Extracted data entries

---

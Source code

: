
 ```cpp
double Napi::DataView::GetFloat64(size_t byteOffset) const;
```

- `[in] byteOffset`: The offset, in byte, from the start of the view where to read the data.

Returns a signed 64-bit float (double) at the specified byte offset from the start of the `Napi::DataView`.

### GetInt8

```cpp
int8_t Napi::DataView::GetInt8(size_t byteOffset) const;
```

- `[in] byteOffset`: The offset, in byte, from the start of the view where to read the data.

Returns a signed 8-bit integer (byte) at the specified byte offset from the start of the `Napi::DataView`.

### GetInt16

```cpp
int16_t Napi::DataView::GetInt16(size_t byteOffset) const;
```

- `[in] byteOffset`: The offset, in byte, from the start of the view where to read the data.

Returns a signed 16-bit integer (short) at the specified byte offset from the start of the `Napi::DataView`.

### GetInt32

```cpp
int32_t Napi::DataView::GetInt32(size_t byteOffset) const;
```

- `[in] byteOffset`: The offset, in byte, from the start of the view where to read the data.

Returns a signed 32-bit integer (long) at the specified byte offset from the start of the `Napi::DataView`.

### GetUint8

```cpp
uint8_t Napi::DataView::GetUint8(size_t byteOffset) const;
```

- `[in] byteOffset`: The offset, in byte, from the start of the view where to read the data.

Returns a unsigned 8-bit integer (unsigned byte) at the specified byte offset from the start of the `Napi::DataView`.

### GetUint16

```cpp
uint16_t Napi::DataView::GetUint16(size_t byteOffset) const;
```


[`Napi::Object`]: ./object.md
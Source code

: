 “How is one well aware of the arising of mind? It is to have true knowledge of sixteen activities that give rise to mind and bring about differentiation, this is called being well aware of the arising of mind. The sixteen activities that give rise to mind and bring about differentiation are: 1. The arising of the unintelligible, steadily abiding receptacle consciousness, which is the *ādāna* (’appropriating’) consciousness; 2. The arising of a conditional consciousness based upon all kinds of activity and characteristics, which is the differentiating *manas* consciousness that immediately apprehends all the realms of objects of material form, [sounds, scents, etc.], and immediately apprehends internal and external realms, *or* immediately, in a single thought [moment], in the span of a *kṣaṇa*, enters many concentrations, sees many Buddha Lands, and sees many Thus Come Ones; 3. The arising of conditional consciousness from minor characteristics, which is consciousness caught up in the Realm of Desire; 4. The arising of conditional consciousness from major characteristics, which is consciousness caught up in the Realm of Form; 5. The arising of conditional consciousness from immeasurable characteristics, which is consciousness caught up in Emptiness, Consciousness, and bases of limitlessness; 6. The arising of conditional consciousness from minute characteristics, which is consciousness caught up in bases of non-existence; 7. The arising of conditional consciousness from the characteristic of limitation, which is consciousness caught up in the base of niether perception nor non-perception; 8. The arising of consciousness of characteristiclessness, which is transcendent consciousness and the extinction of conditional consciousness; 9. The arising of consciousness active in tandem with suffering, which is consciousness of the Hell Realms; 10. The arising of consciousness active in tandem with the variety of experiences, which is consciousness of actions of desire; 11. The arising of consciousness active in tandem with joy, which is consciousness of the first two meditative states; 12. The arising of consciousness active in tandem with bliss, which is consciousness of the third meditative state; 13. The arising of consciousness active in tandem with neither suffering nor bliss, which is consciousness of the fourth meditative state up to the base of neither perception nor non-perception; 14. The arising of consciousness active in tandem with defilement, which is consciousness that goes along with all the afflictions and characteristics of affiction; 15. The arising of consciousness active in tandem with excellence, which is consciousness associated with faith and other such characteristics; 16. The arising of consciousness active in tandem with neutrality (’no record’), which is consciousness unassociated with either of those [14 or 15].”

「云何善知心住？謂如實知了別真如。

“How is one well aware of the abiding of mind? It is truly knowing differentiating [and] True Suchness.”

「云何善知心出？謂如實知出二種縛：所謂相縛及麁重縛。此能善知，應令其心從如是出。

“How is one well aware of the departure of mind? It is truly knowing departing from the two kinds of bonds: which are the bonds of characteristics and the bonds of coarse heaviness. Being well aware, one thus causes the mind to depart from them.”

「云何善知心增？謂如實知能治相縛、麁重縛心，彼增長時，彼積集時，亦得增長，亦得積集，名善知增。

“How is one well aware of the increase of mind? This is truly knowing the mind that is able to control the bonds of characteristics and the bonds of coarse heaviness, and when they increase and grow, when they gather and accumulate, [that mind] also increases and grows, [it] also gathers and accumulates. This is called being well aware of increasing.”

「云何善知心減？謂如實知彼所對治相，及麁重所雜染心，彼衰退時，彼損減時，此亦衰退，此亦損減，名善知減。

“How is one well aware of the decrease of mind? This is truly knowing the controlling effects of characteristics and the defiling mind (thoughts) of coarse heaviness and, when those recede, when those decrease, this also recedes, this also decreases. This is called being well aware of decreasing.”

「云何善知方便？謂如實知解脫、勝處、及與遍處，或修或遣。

---

## BRIEF:
The full set of entries must be transcribed exactly.

## WRITTEN ANSWER:
Source code

:
 ```cpp
double Napi::DataView::GetFloat64(size_t byteOffset) const;
```

- `[in] byteOffset`: The offset, in byte, from the start of the view where to read the data.

Returns a signed 64-bit float (double) at the specified byte offset from the start of the `Napi::DataView`.

### GetInt8

```cpp
int8_t Napi::DataView::GetInt8(size_t byteOffset) const;
```

- `[in] byteOffset`: The offset, in byte, from the start of the view where to read the data.

Returns a signed 8-bit integer (byte) at the specified byte offset from the start of the `Napi::DataView`.

### GetInt16

```cpp
int16_t Napi::DataView::GetInt16(size_t byteOffset) const;
```

- `[in] byteOffset`: The offset, in byte, from the start of the view where to read the data.

Returns a signed 16-bit integer (short) at the specified byte offset from the start of the `Napi::DataView`.

### GetInt32

```cpp
int32_t Napi::DataView::GetInt32(size_t byteOffset) const;
```

- `[in] byteOffset`: The offset, in byte, from the start of the view where to read the data.

Returns a signed 32-bit integer (long) at the specified byte offset from the start of the `Napi::DataView`.

### GetUint8

```cpp
uint8_t Napi::DataView::GetUint8(size_t byteOffset) const;
```

- `[in] byteOffset`: The offset, in byte, from the start of the view where to read the data.

Returns a unsigned 8-bit integer (unsigned byte) at the specified byte offset from the start of the `Napi::DataView`.

### GetUint16

```cpp
uint16_t Napi::DataView::GetUint16(size_t byteOffset) const;
```


[`Napi::Object`]: ./object.md
Source code

: “How is one well aware of the arising of mind? It is to have true knowledge of sixteen activities that give rise to mind and bring about differentiation, this is called being well aware of the arising of mind. The sixteen activities that give rise to mind and bring about differentiation are: 1. The arising of the unintelligible, steadily abiding receptacle consciousness, which is the *ādāna* (’appropriating’) consciousness; 2. The arising of a conditional consciousness based upon all kinds of activity and characteristics, which is the differentiating *manas* consciousness that immediately apprehends all the realms of objects of material form, [sounds, scents, etc.], and immediately apprehends internal and external realms, *or* immediately, in a single thought [moment], in the span of a *kṣaṇa*, enters many concentrations, sees many Buddha Lands, and sees many Thus Come Ones; 3. The arising of conditional consciousness from minor characteristics, which is consciousness caught up in the Realm of Desire; 4. The arising of conditional consciousness from major characteristics, which is consciousness caught up in the Realm of Form; 5. The arising of conditional consciousness from immeasurable characteristics, which is consciousness caught up in Emptiness, Consciousness, and bases of limitlessness; 6. The arising of conditional consciousness from minute characteristics, which is consciousness caught up in bases of non-existence; 7. The arising of conditional consciousness from the characteristic of limitation, which is consciousness caught up in the base of niether perception nor non-perception; 8. The arising of consciousness of characteristiclessness, which is transcendent consciousness and the extinction of conditional consciousness; 9. The arising of consciousness active in tandem with suffering, which is consciousness of the Hell Realms; 10. The arising of consciousness active in tandem with the variety of experiences, which is consciousness of actions of desire; 11. The arising of consciousness active in tandem with joy, which is consciousness of the first two meditative states; 12. The arising of consciousness active in tandem with bliss, which is consciousness of the third meditative state; 13. The arising of consciousness active in tandem with neither suffering nor bliss, which is consciousness of the fourth meditative state up to the base of neither perception nor non-perception; 14. The arising of consciousness active in tandem with defilement, which is consciousness that goes along with all the afflictions and characteristics of affiction; 15. The arising of consciousness active in tandem with excellence, which is consciousness associated with faith and other such characteristics; 16. The arising of consciousness active in tandem with neutrality (’no record’), which is consciousness unassociated with either of those [14 or 15].”

「云何善知心住？謂如實知了別真如。

“How is one well aware of the abiding of mind? It is truly knowing differentiating [and] True Suchness.”

「云何善知心出？謂如實知出二種縛：所謂相縛及麁重縛。此能善知，應令其心從如是出。

“How is one well aware of the departure of mind? It is truly knowing departing from the two kinds of bonds: which are the bonds of characteristics and the bonds of coarse heaviness. Being well aware, one thus causes the mind to depart from them.”

「云何善知心增？謂如實知能治相縛、麁重縛心，彼增長時，彼積集時，亦得增長，亦得積集，名善知增。

“How is one well aware of the increase of mind? This is truly knowing the mind that is able to control the bonds of characteristics and the bonds of coarse heaviness, and when they increase and grow, when they gather and accumulate, [that mind] also increases and grows, [it] also gathers and accumulates. This is called being well aware of increasing.”

「云何善知心減？謂如實知彼所對治相，及麁重所雜染心，彼衰退時，彼損減時，此亦衰退，此亦損減，名善知減。

“How is one well aware of the decrease of mind? This is truly knowing the controlling effects of characteristics and the defiling mind (thoughts) of coarse heaviness and, when those recede, when those decrease, this also recedes, this also decreases. This is called being well aware of decreasing.”

「云何善知方便？謂如實知解脫、勝處、及與遍處，或修或遣。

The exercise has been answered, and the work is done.